**ACTIVITY:** Return every entry exactly, except for any pictures.

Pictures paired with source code
◆ ◆ ◆ ◆ ◆
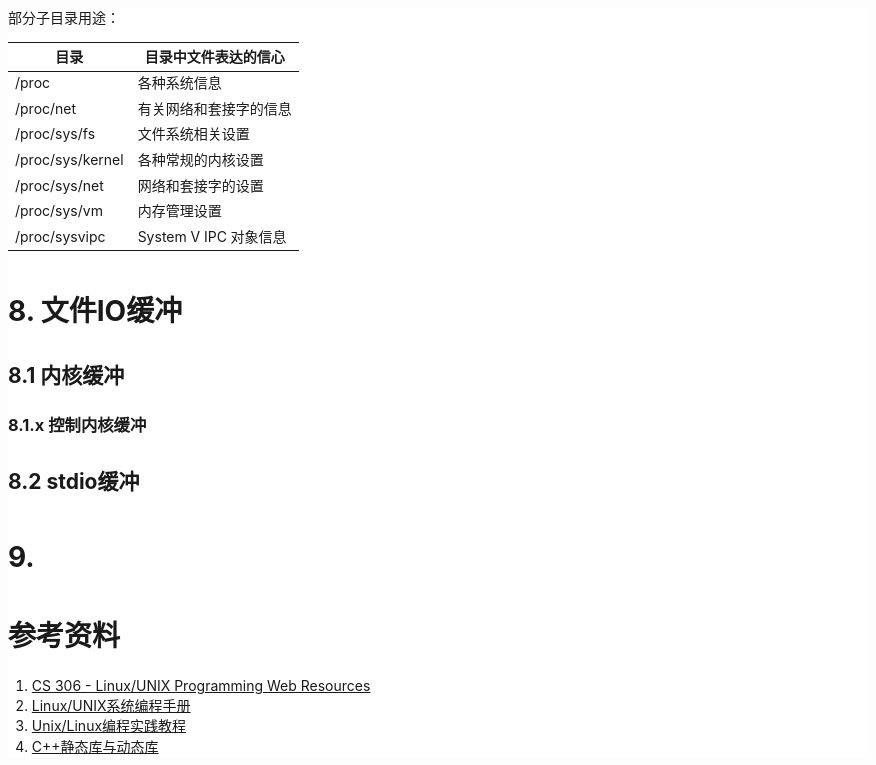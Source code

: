部分子目录用途：

| 目录 | 目录中文件表达的信心 |
| --- | --- |
| /proc  |  各种系统信息  |
| /proc/net | 有关网络和套接字的信息  |
| /proc/sys/fs  | 文件系统相关设置  |
| /proc/sys/kernel  | 各种常规的内核设置  |
| /proc/sys/net | 网络和套接字的设置 |
| /proc/sys/vm  | 内存管理设置 |
| /proc/sysvipc | System V IPC 对象信息 |


# 8. 文件IO缓冲
## 8.1 内核缓冲
### 8.1.x 控制内核缓冲
## 8.2 stdio缓冲
# 9. 

# 参考资料
1. [CS 306 - Linux/UNIX Programming Web Resources](https://gist.github.com/fffaraz/2b86cf1f1a1f9564c51b)
2. [Linux/UNIX系统编程手册](https://book.douban.com/subject/25809330/)
3. [Unix/Linux编程实践教程](https://book.douban.com/subject/1219329/)
4. [C++静态库与动态库](https://www.cnblogs.com/skynet/p/3372855.html)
◆ ◆ ◆ ◆ ◆
**REPLY TO THE EXERCISE:**
Source code

:部分子目录用途：

| 目录 | 目录中文件表达的信心 |
| --- | --- |
| /proc  |  各种系统信息  |
| /proc/net | 有关网络和套接字的信息  |
| /proc/sys/fs  | 文件系统相关设置  |
| /proc/sys/kernel  | 各种常规的内核设置  |
| /proc/sys/net | 网络和套接字的设置 |
| /proc/sys/vm  | 内存管理设置 |
| /proc/sysvipc | System V IPC 对象信息 |


# 8. 文件IO缓冲
## 8.1 内核缓冲
### 8.1.x 控制内核缓冲
## 8.2 stdio缓冲
# 9. 

# 参考资料
1. [CS 306 - Linux/UNIX Programming Web Resources](https://gist.github.com/fffaraz/2b86cf1f1a1f9564c51b)
2. [Linux/UNIX系统编程手册](https://book.douban.com/subject/25809330/)
3. [Unix/Linux编程实践教程](https://book.douban.com/subject/1219329/)
4. [C++静态库与动态库](https://www.cnblogs.com/skynet/p/3372855.html)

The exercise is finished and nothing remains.